There are several well-studied models of learning in learning theory (e.g., PAC learning, online learning, exact learning with membership/equivalence queries).

For example, in PAC learning, the sample complexity of a concept class has a nice combinatorial characterization in terms of the VC dimension of the class. So if we want to learn a class with constant accuracy and confidence, this can be done with $\Theta(d)$ samples, where $d$ is the VC dimension. (Note that we're talking about sample complexity, not time complexity.) There is also a more refined characterization in terms of the accuracy and confidence. Similarly, the mistake bound model of online learning has a nice combinatorial characterization.

Question:

I want to know if a similar result is known for the model of exact learning with membership queries. The model is defined as follows: We have access to a black box which on input $x$ gives you $f(x)$. We know $f$ comes from some concept class $C$. We want to determine $f$ with as few queries as possible.
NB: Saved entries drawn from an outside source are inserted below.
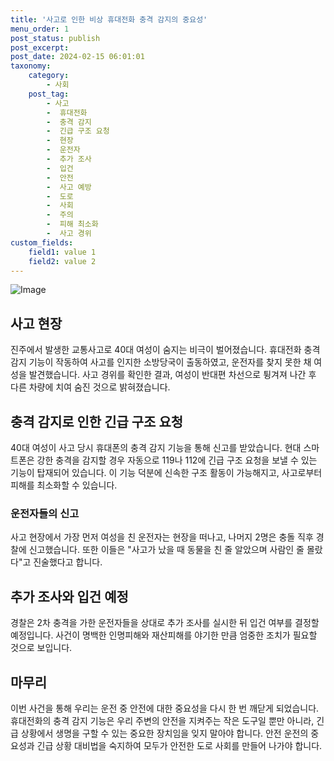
 ```yaml
---
title: '사고로 인한 비상 휴대전화 충격 감지의 중요성'
menu_order: 1
post_status: publish
post_excerpt: 
post_date: 2024-02-15 06:01:01
taxonomy:
    category:
        - 사회
    post_tag:
        - 사고
        -  휴대전화
        -  충격 감지
        -  긴급 구조 요청
        -  현장
        -  운전자
        -  추가 조사
        -  입건
        -  안전
        -  사고 예방
        -  도로
        -  사회
        -  주의
        -  피해 최소화
        -  사고 경위
custom_fields:
    field1: value 1
    field2: value 2
---
```


![Image](https://imgnews.pstatic.net/image/014/2024/02/14/0005141759_001_20240214062901442.jpg?type=w647)

## 사고 현장
진주에서 발생한 교통사고로 40대 여성이 숨지는 비극이 벌어졌습니다. 휴대전화 충격 감지 기능이 작동하여 사고를 인지한 소방당국이 출동하였고, 운전자를 찾지 못한 채 여성을 발견했습니다. 사고 경위를 확인한 결과, 여성이 반대편 차선으로 튕겨져 나간 후 다른 차량에 치여 숨진 것으로 밝혀졌습니다.
## 충격 감지로 인한 긴급 구조 요청
40대 여성이 사고 당시 휴대폰의 충격 감지 기능을 통해 신고를 받았습니다. 현대 스마트폰은 강한 충격을 감지할 경우 자동으로 119나 112에 긴급 구조 요청을 보낼 수 있는 기능이 탑재되어 있습니다. 이 기능 덕분에 신속한 구조 활동이 가능해지고, 사고로부터 피해를 최소화할 수 있습니다.
### 운전자들의 신고
사고 현장에서 가장 먼저 여성을 친 운전자는 현장을 떠나고, 나머지 2명은 충돌 직후 경찰에 신고했습니다. 또한 이들은 "사고가 났을 때 동물을 친 줄 알았으며 사람인 줄 몰랐다"고 진술했다고 합니다.
## 추가 조사와 입건 예정
경찰은 2차 충격을 가한 운전자들을 상대로 추가 조사를 실시한 뒤 입건 여부를 결정할 예정입니다. 사건이 명백한 인명피해와 재산피해를 야기한 만큼 엄중한 조치가 필요할 것으로 보입니다.
## 마무리
이번 사건을 통해 우리는 운전 중 안전에 대한 중요성을 다시 한 번 깨닫게 되었습니다. 휴대전화의 충격 감지 기능은 우리 주변의 안전을 지켜주는 작은 도구일 뿐만 아니라, 긴급 상황에서 생명을 구할 수 있는 중요한 장치임을 잊지 말아야 합니다. 안전 운전의 중요성과 긴급 상황 대비법을 숙지하여 모두가 안전한 도로 사회를 만들어 나가야 합니다.
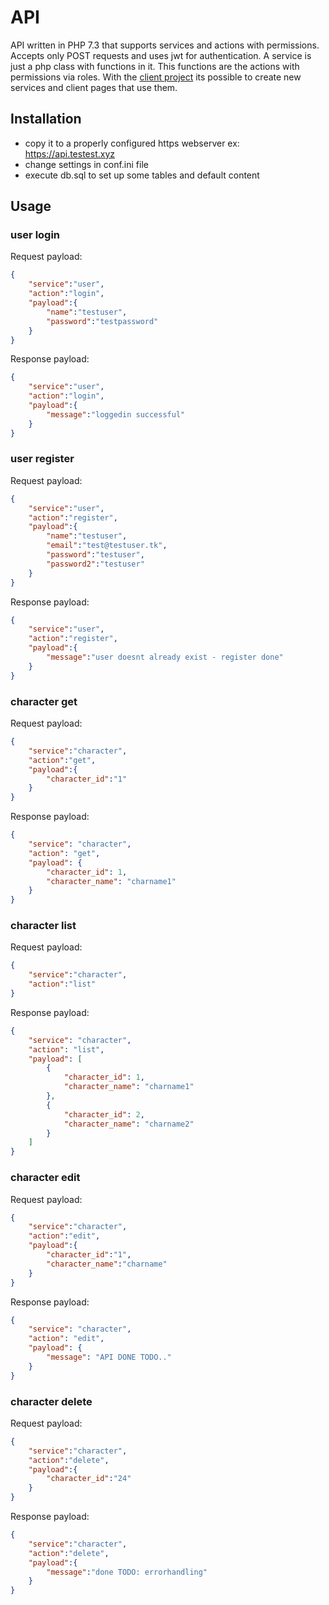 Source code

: # API
API written in PHP 7.3 that supports services and actions with permissions.
Accepts only POST requests and uses jwt for authentication.
A service is just a php class with functions in it. This functions are the actions with permissions via roles.
With the [client project](https://github.com/MystixGame/client) its possible to create new services and client pages that use them.

## Installation
- copy it to a properly configured https webserver ex: https://api.testest.xyz
- change settings in conf.ini file
- execute db.sql to set up some tables and default content

## Usage

### user login

Request payload:
```json
{
    "service":"user",
    "action":"login",
    "payload":{
        "name":"testuser",
        "password":"testpassword"
    }
}
```

Response payload:
```json
{
    "service":"user",
    "action":"login",
    "payload":{
        "message":"loggedin successful"
    }
}
```

### user register

Request payload:
```json
{
    "service":"user",
    "action":"register",
    "payload":{
        "name":"testuser",
        "email":"test@testuser.tk",
        "password":"testuser",
        "password2":"testuser"
    }
}
```

Response payload:
```json
{
    "service":"user",
    "action":"register",
    "payload":{
        "message":"user doesnt already exist - register done"
    }
}
```

### character get

Request payload:
```json
{
    "service":"character",
    "action":"get",
    "payload":{
        "character_id":"1"
    }
}
```

Response payload:
```json
{
    "service": "character",
    "action": "get",
    "payload": {
        "character_id": 1,
        "character_name": "charname1"
    }
}
```

### character list

Request payload:
```json
{
    "service":"character",
    "action":"list"
}
```

Response payload:
```json
{
    "service": "character",
    "action": "list",
    "payload": [
        {
            "character_id": 1,
            "character_name": "charname1"
        },
        {
            "character_id": 2,
            "character_name": "charname2"
        }
    ]
}
```

### character edit

Request payload:
```json
{
    "service":"character",
    "action":"edit",
    "payload":{
        "character_id":"1",
        "character_name":"charname"
    }
}
```

Response payload:
```json
{
    "service": "character",
    "action": "edit",
    "payload": {
        "message": "API DONE TODO.."
    }
}
```

### character delete

Request payload:
```json
{
    "service":"character",
    "action":"delete",
    "payload":{
        "character_id":"24"
    }
}
```

Response payload:
```json
{
    "service":"character",
    "action":"delete",
    "payload":{
        "message":"done TODO: errorhandling"
    }
}
```
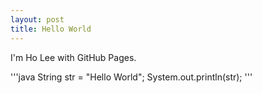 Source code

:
 ```yaml
---
layout: post
title: Hello World
---
```

I'm Ho Lee with GitHub Pages.

'''java
String str = "Hello World";
System.out.println(str);
'''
Is there a combinatorial parameter of a concept class $C$ that characterizes the number of queries needed to learn a concept in the model of exact learning with membership queries?

What I know:

The best such characterization I have found is in this paper by Servedio and Gortler, using a parameter they attribute to Bshouty, Cleve, Gavaldà, Kannan and Tamon. They define a combinatorial parameter called $\gamma^C$, where $C$ is the concept class, which has the following properties. (Let $Q_C$ be the optimal number of queries needed to learn $C$ in this model.)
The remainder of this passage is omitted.